Technology in Movies

Recently, my computer went on the fritz. It’s a long story as to what happened, but it did get me thinking about how our lives have become so dependent on technology. Lose your cell phone and no one can get in touch with you. Your computer crashes and all your work is gone, never to return, unless you have a back up. Well, my computer troubles lead to this blog entry. Since technology is a big part of modern life, it is not surprising that movies have been made that examine its role in our lives.

 So, let’s examine how some films look at technology:

The Net
This was one of the first movies to take on identity theft and cybercrime. It explores what can happen when sinister forces decide to use the Internet for their evil designs. Of course, the end result is not pretty, unless someone like Sandra Bullock can stop them.  While the Internet is a very useful tool, like all tools, it can be used for both good and bad purposes.

Westworld/Jurassic Park
I put both of these films here because they were written by the same person, Michael Crichton and they both deal with technology being used for enjoyment. Westworld deals with an amusement park for the rich, Delos, that caters to the whims of vacationers. You can be a gunslinger in West World, a Roman senator in Roman World or a medieval king in Medieval World.  In Jurassic Park, a billionaire buys an island and brings back dinosaurs, by way of cloning, for people to see. In both places, every precaution has been taken. In Westworld, everything is computerized. In Jurassic Park, only female dinosaurs are cloned as a way to control the dinosaur population. Of course, in both films, things go wrong, very wrong. A virus attacks the computer system in Westworld and the robots go berserk and start to kill the patrons. In Jurassic Park, frog DNA is used to recreate the dinosaurs. What no one realizes (until it is too late) is that under certain conditions, certain frog species can turn from male from female and vice versa. Of course, you know what happens when males and females get together. Crichton seems to be saying in these films, watch how you use technology, for it can bite you big time.

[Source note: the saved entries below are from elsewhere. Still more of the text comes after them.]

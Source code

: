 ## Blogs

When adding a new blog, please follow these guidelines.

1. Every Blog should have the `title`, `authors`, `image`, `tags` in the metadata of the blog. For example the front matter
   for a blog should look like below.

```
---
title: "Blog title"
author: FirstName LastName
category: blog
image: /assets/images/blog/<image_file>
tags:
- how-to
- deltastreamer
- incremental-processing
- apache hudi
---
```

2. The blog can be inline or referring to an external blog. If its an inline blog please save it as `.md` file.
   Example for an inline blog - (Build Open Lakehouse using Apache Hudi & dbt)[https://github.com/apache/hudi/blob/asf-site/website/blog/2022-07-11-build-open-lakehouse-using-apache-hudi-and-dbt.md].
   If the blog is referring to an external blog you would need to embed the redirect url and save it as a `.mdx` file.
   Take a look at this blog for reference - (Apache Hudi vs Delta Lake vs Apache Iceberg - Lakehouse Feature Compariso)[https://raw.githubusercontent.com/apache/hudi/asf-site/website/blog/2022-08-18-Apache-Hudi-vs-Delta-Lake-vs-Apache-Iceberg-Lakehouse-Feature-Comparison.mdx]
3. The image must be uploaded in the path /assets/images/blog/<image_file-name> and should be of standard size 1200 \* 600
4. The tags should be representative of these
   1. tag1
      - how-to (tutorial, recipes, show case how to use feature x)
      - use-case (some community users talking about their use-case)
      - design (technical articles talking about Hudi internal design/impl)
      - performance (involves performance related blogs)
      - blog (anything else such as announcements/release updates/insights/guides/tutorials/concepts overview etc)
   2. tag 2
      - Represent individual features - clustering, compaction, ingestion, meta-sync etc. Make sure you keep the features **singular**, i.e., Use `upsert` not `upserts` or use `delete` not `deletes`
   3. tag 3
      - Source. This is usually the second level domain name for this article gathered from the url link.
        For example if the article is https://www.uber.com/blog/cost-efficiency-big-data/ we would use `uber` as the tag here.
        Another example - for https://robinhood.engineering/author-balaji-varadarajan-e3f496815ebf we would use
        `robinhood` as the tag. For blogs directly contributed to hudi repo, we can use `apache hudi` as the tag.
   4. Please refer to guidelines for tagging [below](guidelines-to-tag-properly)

Is what we consider reality, truly real? The Matrix offers this question for our consideration and does it offer it. It presents a world where what see hear and feel seems real, but really isn’t. It is presented to us by sinister forces to keep the populace in line. (These sinister folks sure do get around.)  It takes a reluctant hero to put an end to all of this and set the populace free or something like that.  Still, it’s a like a line from The Moody Blues song, Nights in White Satin, “Cold hearted orb that rules the night/Removes the colours from our sight/Red is grey and yellow, white/But we decide which is right/And which is an illusion.”

You’ve Got Mail
I will end this entry on a happy note. While this film is a remake of The Shop Around The Corner, it takes a more benevolent view of technology. Through the use of email and chat room exchanges, You’ve Got Mail shows how technology can be used to facilitate real world interaction. So, if you’re looking for love, try the Internet, the movie seems to be saying, and you just might find it. Then again, that was 1999 and looking for love on the Internet seemed like the way to go.  In 2009, it has become just as frustrating as going to bars and being fixed up by friends.

So, no matter how much technology changes, human nature remains the same.